In the viral TikTok — which has over 21 million views — a healthcare worker can be heard saying, "They found the reason for your pain that will be able to be treated." Crying, Mercer responds by saying, "They did? They really did? You're not lying to me? They found it? ... Finally — can I give her a hug?"
BuzzFeed spoke to Mercer, who said she has been dealing with painful periods ever since her first period. "My pain was always dismissed as just a difficult period," she said.
As you can see in the video, Mercer felt an overwhelming sense of relief when she was finally diagnosed. "I think this video went viral because so many women can relate to their issues being dismissed in a medical setting," she said.
Mercer said now that she has been diagnosed, doctors have been able to run additional tests to help them find the best treatment options for her. "The message I have for people who are in the same situation is just not to give up; get a new doctor if yours won’t listen. I was reaching my point of giving up, and I finally got answers."
To get more information about PCS, BuzzFeed spoke to Laura Meihofer, who has 10 years of experience as a pelvic floor physical therapist.
Meihofer explained that PCS is a vascular disorder that occurs when the veins in the pelvic region, specifically those around the uterus and ovaries, enlarge, change shape, and become engorged with blood. "These changes in the veins do not allow for adequate drainage, resulting in the blood pooling. This pooling causes increased pressure, pain, and many additional issues," she said.
People who have PCS often experience pain that can be dull, aching, sharp, or dragging in the pelvis, abdomen, and/or lower back. "The pain lasts longer than six months and is often worse around menses and when standing," she said. "Pain with intercourse (dyspareunia) or pain following intercourse is another symptom of PCS."
"Additional symptoms may include a fullness feeling in the pelvis, vagina/middle canal, perineum, and/or labia/genital folds; swelling in the vaginal/middle canal, perineum, and/or labia/genital folds; varicose veins in the top, inner, or back part of the thighs, vaginal/middle canal, labia/genital folds, mons pubis/suprapubic space, and/or perineal area; bladder issues, including stress, urinary incontinence, urinary frequency, urinary urgency; and bowel issues, including constipation and/or diarrhea," she said.

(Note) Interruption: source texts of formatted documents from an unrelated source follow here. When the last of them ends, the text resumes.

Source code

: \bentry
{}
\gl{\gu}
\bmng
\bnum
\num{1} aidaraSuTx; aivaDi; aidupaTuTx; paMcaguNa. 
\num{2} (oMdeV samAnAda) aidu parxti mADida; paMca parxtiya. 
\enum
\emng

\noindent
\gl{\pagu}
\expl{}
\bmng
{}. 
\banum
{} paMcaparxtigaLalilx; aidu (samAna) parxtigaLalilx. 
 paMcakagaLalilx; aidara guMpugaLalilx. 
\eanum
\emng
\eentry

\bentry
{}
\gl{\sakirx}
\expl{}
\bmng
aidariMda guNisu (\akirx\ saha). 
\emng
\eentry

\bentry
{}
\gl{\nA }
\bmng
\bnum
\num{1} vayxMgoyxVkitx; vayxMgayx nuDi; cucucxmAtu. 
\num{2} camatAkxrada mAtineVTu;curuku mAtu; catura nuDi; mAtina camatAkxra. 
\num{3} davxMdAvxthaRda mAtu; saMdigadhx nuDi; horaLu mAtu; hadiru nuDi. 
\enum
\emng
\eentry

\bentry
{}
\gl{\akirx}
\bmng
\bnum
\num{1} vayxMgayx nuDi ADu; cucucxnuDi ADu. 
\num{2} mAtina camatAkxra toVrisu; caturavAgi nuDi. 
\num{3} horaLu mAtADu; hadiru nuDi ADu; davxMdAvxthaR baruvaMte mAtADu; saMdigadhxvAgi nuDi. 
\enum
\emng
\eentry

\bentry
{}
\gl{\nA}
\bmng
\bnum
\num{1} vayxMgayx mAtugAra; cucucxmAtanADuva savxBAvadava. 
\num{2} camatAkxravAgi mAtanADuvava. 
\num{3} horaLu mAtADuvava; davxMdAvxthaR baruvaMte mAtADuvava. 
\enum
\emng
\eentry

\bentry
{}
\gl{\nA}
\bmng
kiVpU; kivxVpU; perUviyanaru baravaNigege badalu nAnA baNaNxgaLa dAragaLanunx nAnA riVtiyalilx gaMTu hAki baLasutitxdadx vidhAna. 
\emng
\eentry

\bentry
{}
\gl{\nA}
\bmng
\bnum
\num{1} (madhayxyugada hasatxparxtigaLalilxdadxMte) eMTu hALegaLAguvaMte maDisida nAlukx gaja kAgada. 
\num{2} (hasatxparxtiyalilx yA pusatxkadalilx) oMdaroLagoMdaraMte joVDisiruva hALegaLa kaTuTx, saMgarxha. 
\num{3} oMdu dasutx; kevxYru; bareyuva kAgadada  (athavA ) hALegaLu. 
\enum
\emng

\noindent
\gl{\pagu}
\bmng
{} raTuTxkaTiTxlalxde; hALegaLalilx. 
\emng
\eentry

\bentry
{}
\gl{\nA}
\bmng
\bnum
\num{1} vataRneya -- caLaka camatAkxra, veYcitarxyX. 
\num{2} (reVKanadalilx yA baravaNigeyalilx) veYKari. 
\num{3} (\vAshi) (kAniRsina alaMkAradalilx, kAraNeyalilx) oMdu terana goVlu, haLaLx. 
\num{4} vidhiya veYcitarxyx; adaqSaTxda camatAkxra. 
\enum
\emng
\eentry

About 10%–15% of referrals to gynecologists and pain clinics are PCS-related, and it is estimated that 10 million women suffer from chronic pelvic pain — 7 million of whom do not seek treatment.
Meihofer said it is very difficult to diagnose PCS because the primary complaint is pelvic pain — and pelvic pain can be caused by one or more of the body’s systems not functioning properly. "In my experience, the proper diagnosis comes when an individual has a team of specialized providers looking at their case. Pelvic congestion syndrome is often diagnosed by ruling out all of the other causes of pelvic pain. This is a very time-consuming and expensive process, which is why it is commonly missed or brushed off. It takes a lot of tenacity on the patient’s part to continue advocating for more testing until they get an accurate diagnosis and treatment."
And when it comes to treatment, the approach is different for each individual. She explained, "It often includes a combination of treatment methods to reach pelvic health. Most people will move from the most to least conservative options until they find relief. Pelvic floor therapy is the least invasive option and a great place to start!"
If you think you may be suffering from PCS, Meihofer recommends keeping a detailed log of your symptoms. "This conveys to the healthcare team that there is a persistent and unchanged pattern, regardless of their efforts," she said. "I also suggest making a one-page document for your provider outlining the dates/findings of any tests, procedures, surgeries, or treatments [you've] had. Finally, always ask your provider for the clinical reasoning behind their recommendations.
"Ask, 'Why are we doing this test?' 'What are you looking for?' 'What will this help us to determine?' 'What are the next steps after this?' If a provider is unwilling to be fully transparent and provide detailed information, ask for another provider. There are many healthcare providers out there, and as a patient, you deserve a provider dedicated to supporting your journey to pelvic health," she added.